I would like to perform nearest-neighbor search over the Levenshtein distance with a dataset of texts in Python. The search can be approximate, should be implemented using core Python libraries, and queries should be near-constant-time operations. Below, I list some implementations that I considered together with their flaws.
Naïve brute-force approach
A naïve brute-force solution involves computing the pairwise Levenshtein distances between a query and all texts in a dataset:
$ pip install numpy python-Levenshtein
$ python
>>> import Levenshtein
>>> import numpy as np
>>>
>>> texts = ["Some string", "Some other string", "Yet another string"]
>>> query = "Smeo srting"
>>> knn = 2
>>>
>>> distances = [Levenshtein.distance(query, text) for text in texts]
>>> for idx in np.argsort(distances)[:knn]:
... print(f'{texts[idx]}, {distances[idx]}')
...
Some string, 4
Some other string, 8
However, the naïve approach is quite slow. For M texts with maximum text length N, searching for the K nearest neighbors of a query is an O(M * N^2) operation. Finding the K nearest neighbors for each of the M texts is then an O(M^2 * N^2) operation.
Metric indexing
One solution that I considered is metric indexing. Metric indexing enables better-than-naïve speed for K-nearest-neighbor search in metric spaces. The indexed units do not need to be vectors, they just need to be equipped with a distance function, so that they form a metric space.
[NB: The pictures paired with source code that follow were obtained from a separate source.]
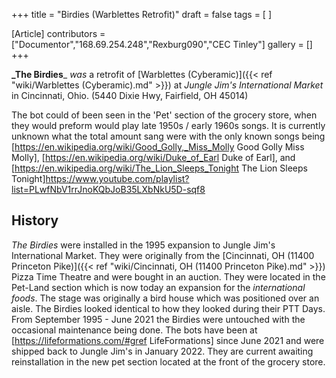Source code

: +++
title = "Birdies (Warblettes Retrofit)"
draft = false
tags = [ ]

[Article]
contributors = ["Documentor","168.69.254.248","Rexburg090","CEC Tinley"]
gallery = []
+++


**_The Birdies**_ _was_ a retrofit of [Warblettes (Cyberamic)]({{< ref "wiki/Warblettes (Cyberamic).md" >}}) at _Jungle Jim's International Market_ in Cincinnati, Ohio. (5440 Dixie Hwy, Fairfield, OH 45014)

The bot could of been seen in the 'Pet' section of the grocery store, when they would preform would play late 1950s / early 1960s songs. It is currently unknown what the total amount sang were with the only known songs being [https://en.wikipedia.org/wiki/Good_Golly,_Miss_Molly Good Golly Miss Molly], [https://en.wikipedia.org/wiki/Duke_of_Earl Duke of Earl], and [https://en.wikipedia.org/wiki/The_Lion_Sleeps_Tonight The Lion Sleeps Tonight]<ref>https://www.youtube.com/playlist?list=PLwfNbV1rrJnoKQbJoB35LXbNkU5D-sqf8</ref>

## History ##
_The Birdies_ were installed in the 1995 expansion to Jungle Jim's International Market. They were originally from the [Cincinnati, OH (11400 Princeton Pike)]({{< ref "wiki/Cincinnati, OH (11400 Princeton Pike).md" >}}) Pizza Time Theatre and were bought in an auction. They were located in the Pet-Land section which is now today an expansion for the _international foods_. The stage was originally a bird house which was positioned over an aisle. The Birdies looked identical to how they looked during their PTT Days. From September 1995 - June 2021 the Birdies were untouched with the occasional maintenance being done. The bots have been at [https://lifeformations.com/#gref LifeFormations] since June 2021 and were shipped back to Jungle Jim's in January 2022. They are current awaiting reinstallation in the new pet section located at the front of the grocery store.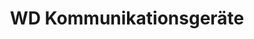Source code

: ---
title: "WD Kommunikationsgeräte"
url: /saarbruecken/wd-kommunikationsgeraete/
shop: Elektronik
---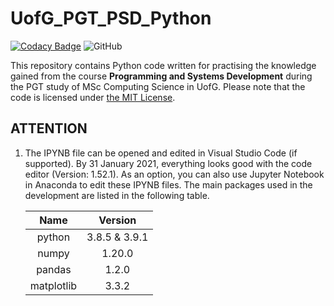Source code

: # UofG_PGT_PSD_Python

[![Codacy Badge](https://app.codacy.com/project/badge/Grade/625d1a1a589445c1a55461e7182a5dea)](https://www.codacy.com/gh/ArvinZJC/UofG_PGT_PSD_Python/dashboard?utm_source=github.com&amp;utm_medium=referral&amp;utm_content=ArvinZJC/UofG_PGT_PSD_Python&amp;utm_campaign=Badge_Grade)
![GitHub](https://img.shields.io/github/license/ArvinZJC/UofG_PGT_PSD_Python)

This repository contains Python code written for practising the knowledge gained from the course **Programming and Systems Development** during the PGT study of MSc Computing Science in UofG. Please note that the code is licensed under [the MIT License](https://github.com/ArvinZJC/UofG_PGT_PSD_Python/blob/main/LICENSE).

## ATTENTION

1. The IPYNB file can be opened and edited in Visual Studio Code (if supported). By 31 January 2021, everything looks good with the code editor (Version: 1.52.1). As an option, you can also use Jupyter Notebook in Anaconda to edit these IPYNB files. The main packages used in the development are listed in the following table.

    | Name | Version |
    | :--: | :--: |
    | python | 3.8.5 & 3.9.1 |
    | numpy | 1.20.0 |
    | pandas | 1.2.0 |
    | matplotlib | 3.3.2 |
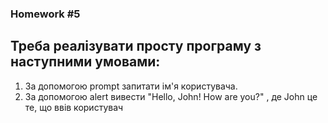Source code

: ### Homework #5

## **Треба реалізувати просту програму з наступними умовами:**
1. За допомогою prompt запитати ім'я користувача.
2. За допомогою alert вивести "Hello, John! How are you?" , де John це те, що ввів користувач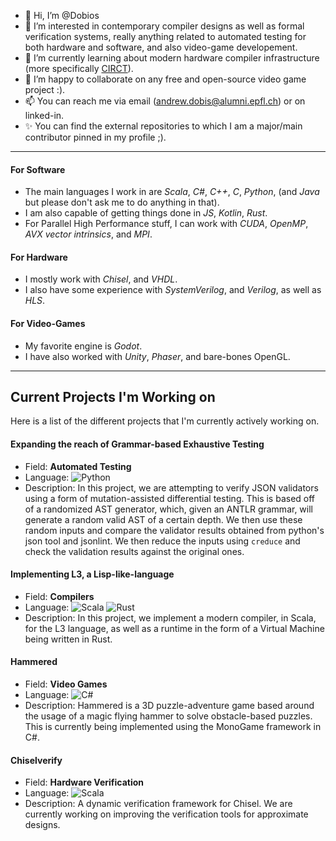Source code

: - 👋 Hi, I’m @Dobios
- 👀 I’m interested in contemporary compiler designs as well as formal verification systems, really anything related to automated testing for both hardware and software, and also video-game developement.  
- 🌱 I’m currently learning about modern hardware compiler infrastructure (more specifically [CIRCT](https://github.com/llvm/circt)).
- 💞️ I’m happy to collaborate on any free and open-source video game project :).
- 📫 You can reach me via email (andrew.dobis@alumni.epfl.ch) or on linked-in.  
- ✨ You can find the external repositories to which I am a major/main contributor pinned in my profile ;).  
**********************************
#### For Software  
- The main languages I work in are *Scala*, *C#*, *C++*, *C*, *Python*, (and *Java* but please don't ask me to do anything in that). 
- I am also capable of getting things done in *JS*, *Kotlin*, *Rust*.  
- For Parallel High Performance stuff, I can work with *CUDA*, *OpenMP*, *AVX vector intrinsics*, and *MPI*. 
  
#### For Hardware  
- I mostly work with *Chisel*, and *VHDL*.  
- I also have some experience with *SystemVerilog*, and *Verilog*, as well as *HLS*.  
    
#### For Video-Games  
- My favorite engine is *Godot*.  
- I have also worked with *Unity*, *Phaser*, and bare-bones OpenGL.  

**************************************  
## Current Projects I'm Working on  
Here is a list of the different projects that I'm currently actively working on.  

#### Expanding the reach of Grammar-based Exhaustive Testing  
  - Field: __Automated Testing__  
  - Language: ![Python](https://img.shields.io/badge/python-3670A0?style=for-the-badge&logo=python&logoColor=ffdd54)  
  - Description: 
In this project, we are attempting to verify JSON validators using a form of mutation-assisted differential testing. This is based off of a randomized AST generator, which, given an ANTLR grammar, will generate a random valid AST of a certain depth. We then use these random inputs and compare the validator results obtained from python's json tool and jsonlint. We then reduce the inputs using `creduce` and check the validation results against the original ones.  
  
#### Implementing L3, a Lisp-like-language  
  - Field: __Compilers__  
  - Language: ![Scala](https://img.shields.io/badge/scala-%2300599C.svg?style=for-the-badge&logo=scala&logoColor=red) ![Rust](https://img.shields.io/badge/rust-%2300599C.svg?style=for-the-badge&logo=rust&logoColor=red)  
  - Description: 
In this project, we implement a modern compiler, in Scala, for the L3 language, as well as a runtime in the form of a Virtual Machine being written in Rust.  
  
#### Hammered  
  - Field: __Video Games__  
  - Language: ![C#](https://img.shields.io/badge/c%23-%2300599C.svg?style=for-the-badge&logo=c-sharp&logoColor=white)  
  - Description: 
Hammered is a 3D puzzle-adventure game based around the usage of a magic flying hammer to solve obstacle-based puzzles. This is currently being implemented using the MonoGame framework in C#.  
  
#### Chiselverify  
  - Field: __Hardware Verification__  
  - Language: ![Scala](https://img.shields.io/badge/scala-%2300599C.svg?style=for-the-badge&logo=scala&logoColor=red)  
  - Description: 
A dynamic verification framework for Chisel. We are currently working on improving the verification tools for approximate designs.  



<!---
Dobios/Dobios is a ✨ special ✨ repository because its `README.md` (this file) appears on your GitHub profile.
You can click the Preview link to take a look at your changes.
--->
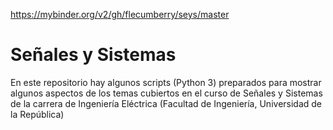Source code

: https://mybinder.org/v2/gh/flecumberry/seys/master

# Señales y Sistemas

En este repositorio hay algunos scripts (Python 3) preparados para mostrar algunos aspectos de los temas cubiertos en el curso de Señales y Sistemas de la carrera de Ingeniería Eléctrica (Facultad de Ingeniería, Universidad de la República)
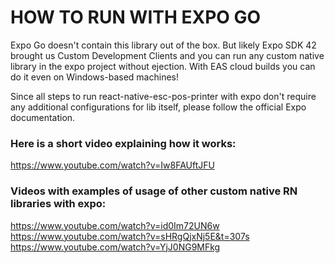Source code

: # HOW TO RUN WITH EXPO GO

Expo Go doesn't contain this library out of the box. But likely Expo SDK 42 brought us Custom Development Clients and you can run any custom native library in the expo project without ejection. With EAS cloud builds you can do it even on Windows-based machines!

Since all steps to run react-native-esc-pos-printer with expo don't require any additional configurations for lib itself, please follow the official Expo documentation.

### Here is a short video explaining how it works:
https://www.youtube.com/watch?v=Iw8FAUftJFU

### Videos with examples of usage of other custom native RN libraries with expo:
https://www.youtube.com/watch?v=id0Im72UN6w
https://www.youtube.com/watch?v=sHRgQjxNj5E&t=307s
https://www.youtube.com/watch?v=YjJ0NG9MFkg
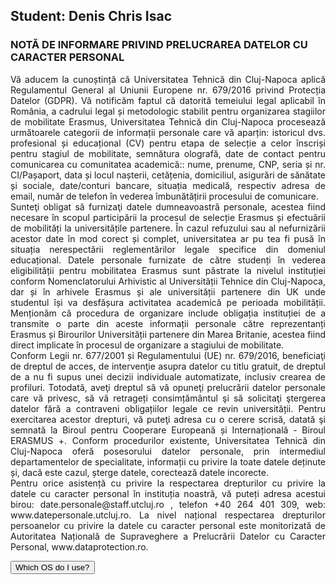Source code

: <h2>Student: Denis Chris Isac</h2>

<h3>NOTĂ DE INFORMARE PRIVIND PRELUCRAREA DATELOR CU CARACTER PERSONAL</h3>
<p align="justify">
Vă aducem la cunoștință că Universitatea Tehnică din Cluj-Napoca aplică Regulamentul General al Uniunii Europene nr. 679/2016 privind Protecția Datelor (GDPR). Vă notificăm faptul că datorită temeiului legal aplicabil în România, a cadrului legal și metodologic stabilit pentru organizarea stagiilor de mobilitate Erasmus,  Universitatea Tehnică din Cluj-Napoca procesează următoarele categorii de informații personale care vă aparțin: istoricul dvs. profesional și educațional (CV) pentru etapa de selecție a celor înscriși pentru stagiul de mobilitate,  semnătura olografă, date de contact pentru comunicarea cu comunitatea academică:: nume, prenume, CNP, seria și nr. CI/Pașaport, data și locul nașterii, cetățenia, domiciliul, asigurări de sănătate și sociale, date/conturi bancare, situația medicală, respectiv adresa de email, număr de telefon în vederea îmbunătățirii procesului de comunicare.
<br>
Sunteţi obligat să furnizaţi datele dumneavoastră personale, acestea fiind necesare în scopul participării la procesul de selecție Erasmus și efectuării de mobilități la universitățile partenere. În cazul refuzului sau al nefurnizării acestor date în mod corect și complet, universitatea ar pu tea fi pusă în situația nerespectării reglementărilor legale specifice din domeniul educațional. Datele personale furnizate de către studenți în vederea eligibilității pentru mobilitatea Erasmus sunt păstrate la nivelul instituției conform Nomenclatorului Arhivistic al Universității Tehnice din Cluj-Napoca, dar și în arhivele Erasmus și ale universității partenere din UK unde studentul își va desfășura activitatea academică pe perioada mobilității.  Menționăm că procedura de organizare include obligația instituției de a transmite o parte din aceste informații personale către reprezentanți Erasmus și Birourilor Universității partenere din Marea Britanie, acestea fiind direct implicate în procesul de organizare a stagiului de mobilitate. 
 <br>
Conform Legii nr. 677/2001 și Regulamentului (UE) nr. 679/2016, beneficiaţi de dreptul de acces, de intervenţie asupra datelor cu titlu gratuit, de dreptul de a nu fi supus unei decizii individuale automatizate, inclusiv crearea de profiluri. Totodată, aveţi dreptul să vă opuneţi prelucrării datelor personale care vă privesc, să vă retrageți consimțământul şi să solicitaţi ştergerea datelor fără a contraveni obligațiilor legale ce revin universității. Pentru exercitarea acestor drepturi, vă puteţi adresa cu o cerere scrisă, datată şi semnată la Biroul pentru Cooperare Europeană și Internațională - Biroul ERASMUS +. Conform procedurilor existente, Universitatea Tehnică din Cluj-Napoca oferă posesorului datelor personale, prin intermediul departamentelor de specialitate, informații cu privire la toate datele deținute și, dacă este cazul, șterge datele, corectează datele incorecte. 
<br>
Pentru orice asistență cu privire la respectarea drepturilor cu privire la datele cu caracter personal în instituția noastră, vă puteți adresa acestui birou: date.personale@staff.utcluj.ro , telefon +40 264 401 309, web: www.datepersonale.utcluj.ro. La nivel național respectarea drepturilor persoanelor cu privire la datele cu caracter personal este monitorizată de Autoritatea Națională de Supraveghere a Prelucrării Datelor cu Caracter Personal, www.dataprotection.ro.
</p>

<button onclick="findOS()">Which OS do I use?</button>
<script>
function findOS(){ 
var OSName="Unknown OS";
if (navigator.appVersion.indexOf("Win")!=-1) OSName="Windows";
if (navigator.appVersion.indexOf("Mac")!=-1) OSName="MacOS";
if (navigator.appVersion.indexOf("X11")!=-1) OSName="UNIX";
if (navigator.appVersion.indexOf("Linux")!=-1) OSName="Linux";
alert('Your OS: '+OSName);
}
</script>
<html>
<head>
<script>
function setCookie(cname,cvalue,exdays) {
  var d = new Date();
  d.setTime(d.getTime() + (exdays*24*60*60*1000));
  var expires = "expires=" + d.toGMTString();
  document.cookie = cname + "=" + cvalue + ";" + expires + ";path=/";
}

function getCookie(cname) {
  var name = cname + "=";
  var decodedCookie = decodeURIComponent(document.cookie);
  var ca = decodedCookie.split(';');
  for(var i = 0; i < ca.length; i++) {
    var c = ca[i];
    while (c.charAt(0) == ' ') {
      c = c.substring(1);
    }
    if (c.indexOf(name) == 0) {
      return c.substring(name.length, c.length);
    }
  }
  return "";
}

function checkCookie() {
  var user=getCookie("username");
  if (user != "") {
    alert("Welcome back, " + user + "!");
  } else {
     user = prompt("We have cookies! Please enter your name:","");
     if (user != "" && user != null) {
       setCookie("username", user, 30);
     }
  }
}
</script>
</head>

<body onload="checkCookie()"></body>

</html>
Strings equipped with the Levenshtein distance form a metric space.
A nice property of metric learning is that it is implemented in core Python libraries, such as the implementation of the ball tree index in sklearn.neighbors.BallTree
. With the ball tree, searching for the K nearest neighbors of a becomes an O(log M * N^2) operation. Finding the K nearest neighbors for each of the M texts is then an O(M log M * N^2) operation.
One drawback of the sklearn implementation is that it requires float vectors on the input. Therefore, a mapping scheme from strings to float vectors and back seems required. The solution can represent datasets of up to 2^53 strings, which seems sufficient:
$ pip install sklearn python-Levenshtein
$ python
>>> from typing import Optional
>>> import Levenshtein
>>> import numpy as np
>>> from sklearn.neighbors import BallTree, DistanceMetric
>>>
>>> texts = ["Some string", "Some other string", "Yet another string"]
>>> query = "Smeo srting"
>>> knn = 2
>>>
>>> def text_to_vector(text: str, idx: Optional[int] = None) -> np.ndarray:
... if idx is None:
... idx = len(texts)
... texts.append(text)
... return np.array([idx], dtype=np.float64)
...
>>> def vector_to_text(idx: np.ndarray) -> str:
... return texts[int(idx[0])]
...
>>> def levdist(x: np.ndarray, y: np.ndarray) -> int:
... x, y = map(vector_to_text, (x, y))
... return Levenshtein.distance(x, y)
...
>>> X = [text_to_vector(text, idx) for idx, text in enumerate(texts)]
>>> x = [text_to_vector(query)]
>>>
>>> tree = BallTree(X, metric=DistanceMetric.get_metric('pyfunc', func=levdist))
>>> (dists,), (idxs,) = tree.query(x, k=knn)
>>> for dist, idx in zip(dists, idxs):
... print(f'{texts[idx]}, {int(dist)}')
...
Some string, 4
Some other string, 8
However, the speed still seems a major drawback. I would appreciate pointers to libraries that provide approximate K-nearest-neighbor search over the Levenshtein distance or over metric spaces in near-O(M * N^2) time.